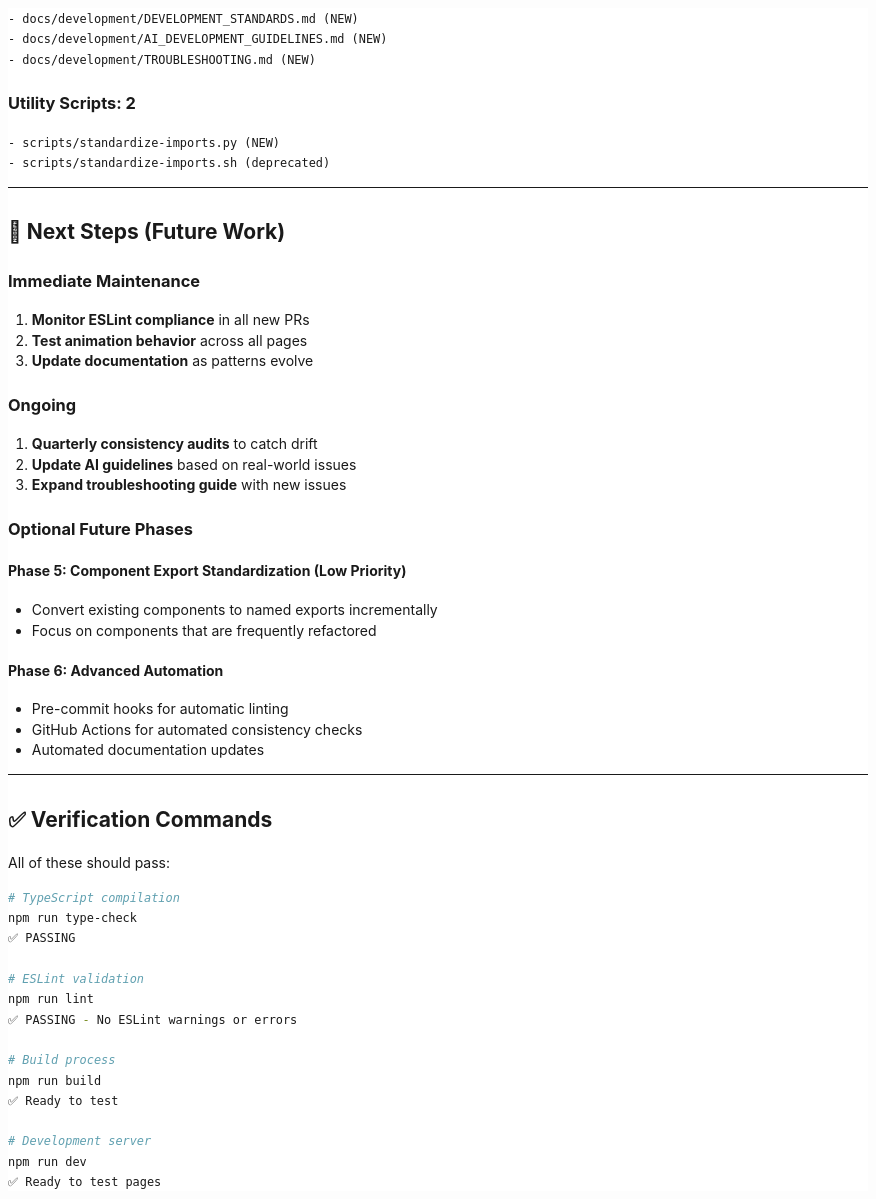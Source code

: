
 ```
- docs/development/DEVELOPMENT_STANDARDS.md (NEW)
- docs/development/AI_DEVELOPMENT_GUIDELINES.md (NEW)
- docs/development/TROUBLESHOOTING.md (NEW)
```

### Utility Scripts: 2

```
- scripts/standardize-imports.py (NEW)
- scripts/standardize-imports.sh (deprecated)
```

---

## 🎯 Next Steps (Future Work)

### Immediate Maintenance

1. **Monitor ESLint compliance** in all new PRs
2. **Test animation behavior** across all pages
3. **Update documentation** as patterns evolve

### Ongoing

1. **Quarterly consistency audits** to catch drift
2. **Update AI guidelines** based on real-world issues
3. **Expand troubleshooting guide** with new issues

### Optional Future Phases

#### Phase 5: Component Export Standardization (Low Priority)

- Convert existing components to named exports incrementally
- Focus on components that are frequently refactored

#### Phase 6: Advanced Automation

- Pre-commit hooks for automatic linting
- GitHub Actions for automated consistency checks
- Automated documentation updates

---

## ✅ Verification Commands

All of these should pass:

```bash
# TypeScript compilation
npm run type-check
✅ PASSING

# ESLint validation
npm run lint
✅ PASSING - No ESLint warnings or errors

# Build process
npm run build
✅ Ready to test

# Development server
npm run dev
✅ Ready to test pages
```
-----
-- YOUR TASK --
What is needed here is an exact copy of all the entries, without the pictures.

-- REPLY TO THE EXERCISE --
Source code

:
 ```
- docs/development/DEVELOPMENT_STANDARDS.md (NEW)
- docs/development/AI_DEVELOPMENT_GUIDELINES.md (NEW)
- docs/development/TROUBLESHOOTING.md (NEW)
```

### Utility Scripts: 2

```
- scripts/standardize-imports.py (NEW)
- scripts/standardize-imports.sh (deprecated)
```

---

## 🎯 Next Steps (Future Work)

### Immediate Maintenance

1. **Monitor ESLint compliance** in all new PRs
2. **Test animation behavior** across all pages
3. **Update documentation** as patterns evolve

### Ongoing

1. **Quarterly consistency audits** to catch drift
2. **Update AI guidelines** based on real-world issues
3. **Expand troubleshooting guide** with new issues

### Optional Future Phases

#### Phase 5: Component Export Standardization (Low Priority)

- Convert existing components to named exports incrementally
- Focus on components that are frequently refactored

#### Phase 6: Advanced Automation

- Pre-commit hooks for automatic linting
- GitHub Actions for automated consistency checks
- Automated documentation updates

---

## ✅ Verification Commands

All of these should pass:

```bash
# TypeScript compilation
npm run type-check
✅ PASSING

# ESLint validation
npm run lint
✅ PASSING - No ESLint warnings or errors

# Build process
npm run build
✅ Ready to test

# Development server
npm run dev
✅ Ready to test pages
```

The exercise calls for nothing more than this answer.